[Exercise data]

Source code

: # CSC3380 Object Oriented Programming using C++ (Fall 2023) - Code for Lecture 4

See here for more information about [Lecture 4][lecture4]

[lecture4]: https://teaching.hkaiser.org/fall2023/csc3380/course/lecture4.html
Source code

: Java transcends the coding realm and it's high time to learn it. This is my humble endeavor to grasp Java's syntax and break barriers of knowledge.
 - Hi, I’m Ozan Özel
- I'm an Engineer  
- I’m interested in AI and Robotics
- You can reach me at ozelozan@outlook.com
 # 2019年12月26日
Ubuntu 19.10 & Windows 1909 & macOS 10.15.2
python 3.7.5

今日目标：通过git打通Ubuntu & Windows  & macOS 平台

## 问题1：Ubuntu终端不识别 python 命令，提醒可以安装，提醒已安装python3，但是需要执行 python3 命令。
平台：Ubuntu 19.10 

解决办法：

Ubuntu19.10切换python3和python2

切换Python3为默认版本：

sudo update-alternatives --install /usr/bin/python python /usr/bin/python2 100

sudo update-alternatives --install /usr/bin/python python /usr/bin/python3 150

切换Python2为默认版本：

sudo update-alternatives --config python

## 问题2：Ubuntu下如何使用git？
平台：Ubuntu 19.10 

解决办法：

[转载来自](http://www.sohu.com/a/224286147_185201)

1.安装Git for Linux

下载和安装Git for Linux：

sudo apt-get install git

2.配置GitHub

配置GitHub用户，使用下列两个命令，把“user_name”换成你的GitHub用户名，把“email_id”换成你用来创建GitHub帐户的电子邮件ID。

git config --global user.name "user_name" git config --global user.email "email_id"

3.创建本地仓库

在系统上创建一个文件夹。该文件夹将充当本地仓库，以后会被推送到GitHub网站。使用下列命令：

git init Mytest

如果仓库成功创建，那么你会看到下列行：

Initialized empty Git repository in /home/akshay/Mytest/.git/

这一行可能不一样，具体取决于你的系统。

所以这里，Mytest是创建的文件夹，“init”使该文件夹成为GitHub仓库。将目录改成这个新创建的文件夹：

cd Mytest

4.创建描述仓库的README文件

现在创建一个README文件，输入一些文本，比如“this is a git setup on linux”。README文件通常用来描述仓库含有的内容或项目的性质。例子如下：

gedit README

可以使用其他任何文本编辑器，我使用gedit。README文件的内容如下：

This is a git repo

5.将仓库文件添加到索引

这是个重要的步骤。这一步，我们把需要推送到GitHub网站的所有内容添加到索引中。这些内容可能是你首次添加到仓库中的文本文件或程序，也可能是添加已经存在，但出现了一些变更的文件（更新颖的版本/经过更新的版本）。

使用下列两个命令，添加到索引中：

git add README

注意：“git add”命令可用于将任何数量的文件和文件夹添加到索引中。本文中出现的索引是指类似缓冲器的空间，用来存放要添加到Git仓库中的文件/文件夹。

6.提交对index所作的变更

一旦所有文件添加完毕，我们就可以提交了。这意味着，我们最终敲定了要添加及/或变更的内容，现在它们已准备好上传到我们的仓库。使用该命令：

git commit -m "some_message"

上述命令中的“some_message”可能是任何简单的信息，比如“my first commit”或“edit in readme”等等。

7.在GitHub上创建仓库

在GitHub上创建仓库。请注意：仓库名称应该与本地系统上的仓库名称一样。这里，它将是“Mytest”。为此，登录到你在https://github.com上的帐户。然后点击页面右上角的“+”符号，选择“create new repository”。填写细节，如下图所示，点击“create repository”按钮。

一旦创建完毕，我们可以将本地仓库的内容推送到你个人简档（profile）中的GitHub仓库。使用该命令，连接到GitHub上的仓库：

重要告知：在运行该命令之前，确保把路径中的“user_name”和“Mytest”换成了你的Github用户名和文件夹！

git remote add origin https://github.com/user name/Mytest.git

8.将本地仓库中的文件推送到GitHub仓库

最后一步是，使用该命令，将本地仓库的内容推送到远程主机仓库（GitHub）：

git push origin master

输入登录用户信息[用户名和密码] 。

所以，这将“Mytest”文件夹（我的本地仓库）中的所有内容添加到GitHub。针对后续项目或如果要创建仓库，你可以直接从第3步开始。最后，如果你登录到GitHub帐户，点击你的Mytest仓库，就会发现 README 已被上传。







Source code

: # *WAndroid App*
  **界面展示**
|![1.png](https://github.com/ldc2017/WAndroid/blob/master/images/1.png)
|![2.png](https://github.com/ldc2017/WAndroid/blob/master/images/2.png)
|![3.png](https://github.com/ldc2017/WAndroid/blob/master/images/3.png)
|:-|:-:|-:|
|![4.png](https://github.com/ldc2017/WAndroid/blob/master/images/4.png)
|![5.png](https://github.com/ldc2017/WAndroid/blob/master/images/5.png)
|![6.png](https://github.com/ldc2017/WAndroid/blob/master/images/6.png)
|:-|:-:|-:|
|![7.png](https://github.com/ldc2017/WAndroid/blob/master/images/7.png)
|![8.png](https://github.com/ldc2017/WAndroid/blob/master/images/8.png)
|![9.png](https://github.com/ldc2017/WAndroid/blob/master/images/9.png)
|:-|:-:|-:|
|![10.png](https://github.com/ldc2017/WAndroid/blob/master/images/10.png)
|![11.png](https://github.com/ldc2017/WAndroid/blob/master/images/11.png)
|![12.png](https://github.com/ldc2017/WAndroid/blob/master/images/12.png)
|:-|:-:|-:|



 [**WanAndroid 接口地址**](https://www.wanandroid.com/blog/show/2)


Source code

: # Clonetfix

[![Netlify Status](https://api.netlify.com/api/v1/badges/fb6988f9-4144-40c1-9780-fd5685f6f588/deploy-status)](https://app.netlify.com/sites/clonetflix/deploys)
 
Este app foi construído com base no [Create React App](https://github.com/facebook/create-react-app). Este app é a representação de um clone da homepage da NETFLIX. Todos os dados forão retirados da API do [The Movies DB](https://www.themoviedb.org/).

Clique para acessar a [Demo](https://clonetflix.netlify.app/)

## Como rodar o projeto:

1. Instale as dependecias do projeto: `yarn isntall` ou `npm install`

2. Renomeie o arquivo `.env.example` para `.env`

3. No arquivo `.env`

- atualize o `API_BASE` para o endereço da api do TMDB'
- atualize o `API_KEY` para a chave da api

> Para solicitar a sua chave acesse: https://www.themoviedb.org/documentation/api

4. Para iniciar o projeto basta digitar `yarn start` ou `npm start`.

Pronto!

[/Exercise data]

Exactly as they appear, retype the lines from the start of the records through the line containing "今日目标：通过git打通Ubuntu & Windows".

Source code

: # CSC3380 Object Oriented Programming using C++ (Fall 2023) - Code for Lecture 4

See here for more information about [Lecture 4][lecture4]

[lecture4]: https://teaching.hkaiser.org/fall2023/csc3380/course/lecture4.html
Source code

: Java transcends the coding realm and it's high time to learn it. This is my humble endeavor to grasp Java's syntax and break barriers of knowledge.
 - Hi, I’m Ozan Özel
- I'm an Engineer  
- I’m interested in AI and Robotics
- You can reach me at ozelozan@outlook.com
 # 2019年12月26日
Ubuntu 19.10 & Windows 1909 & macOS 10.15.2
python 3.7.5

今日目标：通过git打通Ubuntu & Windows  & macOS 平台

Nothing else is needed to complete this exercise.